Delaying Tactics For NHS Dentists' Next Pay Award Have Officially Begun

Delaying Tactics For NHS Dentists’ Next Pay Award Have Officially Begun

For many years one of the government’s tools to manipulate the Dentists and Doctors Review Body (DDRB) has been to miss the agreed deadlines for submitting its evidence. 

This tactic neatly delays the DDRBs deliberations and has helped to ensure that the pay award is announced late. This has been a constant feature over the last five years with the 2022/3 award due to be paid from April 2022, only being announced in the second week of January 2023. Dentists hope to see the results in their schedules soon, meaning that the meagre sub inflation increase, will be received 11 months late.

These repeated delays are just one reason that the BDA and BMA have joined forces to demand that the review body is reformed and returned to its original independence. Days after the two associations published their damning report, the NHS pay review body Chair, Phillipa Hird told a commons committee that the Department of Health has still not submitted its evidence for the April 2023 pay award. The deadline was January 11th. According to BBC Health Editor, Hugh Pym, on twitter, the Chair of the Committee, Conservative MP Steve Brine, said he was “astonished.”

GDPUK contributor Paul Hellyer wondered about the authenticity of Steve Brines reaction. “How did Steve Brine do when he was minister for dentistry? Were the gov submissions on time then? If not astonishment must be feigned surely??” Brine, who after being appointed as the health committee chair, said his priorities were to get "better value for our money," was Parliamentary Under-Secretary of State for Primary Care and Public Health from June 17 to March 19. Checking the GOV.UK website would suggest that the 2018/9 evidence was submitted late.

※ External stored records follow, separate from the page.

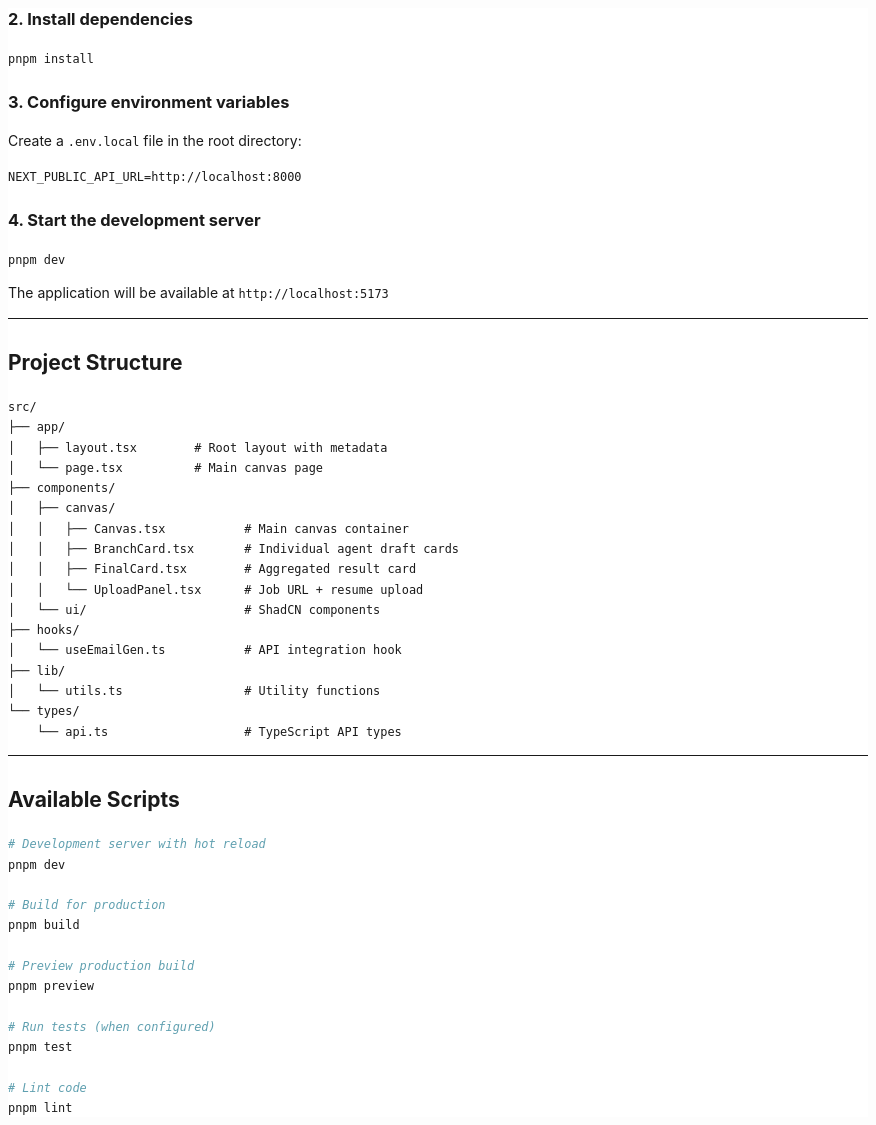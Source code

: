 ### 2. Install dependencies

```bash
pnpm install
```

### 3. Configure environment variables

Create a `.env.local` file in the root directory:

```env
NEXT_PUBLIC_API_URL=http://localhost:8000
```

### 4. Start the development server

```bash
pnpm dev
```

The application will be available at `http://localhost:5173`

---

## Project Structure

```
src/
├── app/
│   ├── layout.tsx        # Root layout with metadata
│   └── page.tsx          # Main canvas page
├── components/
│   ├── canvas/
│   │   ├── Canvas.tsx           # Main canvas container
│   │   ├── BranchCard.tsx       # Individual agent draft cards
│   │   ├── FinalCard.tsx        # Aggregated result card
│   │   └── UploadPanel.tsx      # Job URL + resume upload
│   └── ui/                      # ShadCN components
├── hooks/
│   └── useEmailGen.ts           # API integration hook
├── lib/
│   └── utils.ts                 # Utility functions
└── types/
    └── api.ts                   # TypeScript API types
```

---

## Available Scripts

```bash
# Development server with hot reload
pnpm dev

# Build for production
pnpm build

# Preview production build
pnpm preview

# Run tests (when configured)
pnpm test

# Lint code
pnpm lint

```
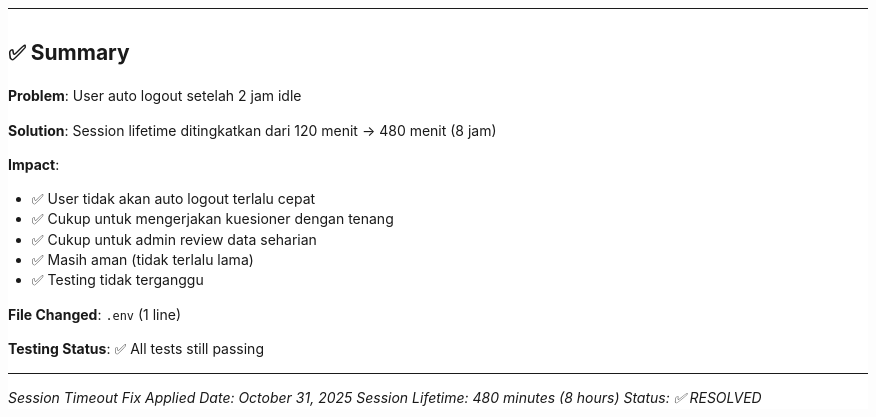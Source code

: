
 ```env
```

---

## ✅ Summary

**Problem**: User auto logout setelah 2 jam idle

**Solution**: Session lifetime ditingkatkan dari 120 menit → 480 menit (8 jam)

**Impact**:
- ✅ User tidak akan auto logout terlalu cepat
- ✅ Cukup untuk mengerjakan kuesioner dengan tenang
- ✅ Cukup untuk admin review data seharian
- ✅ Masih aman (tidak terlalu lama)
- ✅ Testing tidak terganggu

**File Changed**: `.env` (1 line)

**Testing Status**: ✅ All tests still passing

---

*Session Timeout Fix Applied*
*Date: October 31, 2025*
*Session Lifetime: 480 minutes (8 hours)*
*Status: ✅ RESOLVED*
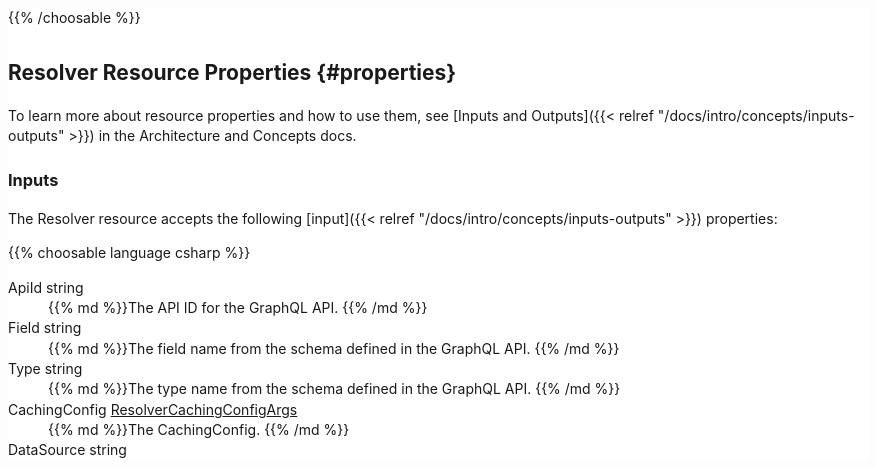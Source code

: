 {{% /choosable %}}

## Resolver Resource Properties {#properties}

To learn more about resource properties and how to use them, see [Inputs and Outputs]({{< relref "/docs/intro/concepts/inputs-outputs" >}}) in the Architecture and Concepts docs.

### Inputs

The Resolver resource accepts the following [input]({{< relref "/docs/intro/concepts/inputs-outputs" >}}) properties:



{{% choosable language csharp %}}
<dl class="resources-properties"><dt class="property-required"
            title="Required">
        <span id="apiid_csharp">
<a data-swiftype-name="resource-property" data-swiftype-type="text" href="#apiid_csharp" style="color: inherit; text-decoration: inherit;">Api<wbr>Id</a>
</span>
        <span class="property-indicator"></span>
        <span class="property-type">string</span>
    </dt>
    <dd>{{% md %}}The API ID for the GraphQL API.
{{% /md %}}</dd><dt class="property-required"
            title="Required">
        <span id="field_csharp">
<a data-swiftype-name="resource-property" data-swiftype-type="text" href="#field_csharp" style="color: inherit; text-decoration: inherit;">Field</a>
</span>
        <span class="property-indicator"></span>
        <span class="property-type">string</span>
    </dt>
    <dd>{{% md %}}The field name from the schema defined in the GraphQL API.
{{% /md %}}</dd><dt class="property-required"
            title="Required">
        <span id="type_csharp">
<a data-swiftype-name="resource-property" data-swiftype-type="text" href="#type_csharp" style="color: inherit; text-decoration: inherit;">Type</a>
</span>
        <span class="property-indicator"></span>
        <span class="property-type">string</span>
    </dt>
    <dd>{{% md %}}The type name from the schema defined in the GraphQL API.
{{% /md %}}</dd><dt class="property-optional"
            title="Optional">
        <span id="cachingconfig_csharp">
<a data-swiftype-name="resource-property" data-swiftype-type="text" href="#cachingconfig_csharp" style="color: inherit; text-decoration: inherit;">Caching<wbr>Config</a>
</span>
        <span class="property-indicator"></span>
        <span class="property-type"><a href="#resolvercachingconfig">Resolver<wbr>Caching<wbr>Config<wbr>Args</a></span>
    </dt>
    <dd>{{% md %}}The CachingConfig.
{{% /md %}}</dd><dt class="property-optional"
            title="Optional">
        <span id="datasource_csharp">
<a data-swiftype-name="resource-property" data-swiftype-type="text" href="#datasource_csharp" style="color: inherit; text-decoration: inherit;">Data<wbr>Source</a>
</span>
        <span class="property-indicator"></span>
        <span class="property-type">string</span>
    </dt>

The general comments following on from Hugh Pym on Twitter demonstrated the dissatisfaction amongst the professions with the review body. Amongst them was Mike Henley, a consultant urologist and BMA Council member and lead for pay and terms. He referred Hugh Pym to the BMA and BDA report adding that “this bad faith is why consultants real terms take home pay was down 35% by last April.”

Just as the access crisis and manpower issues simmered for some time before igniting, it may be that the medical and dental professions dissatisfaction with the review body system is about to combust.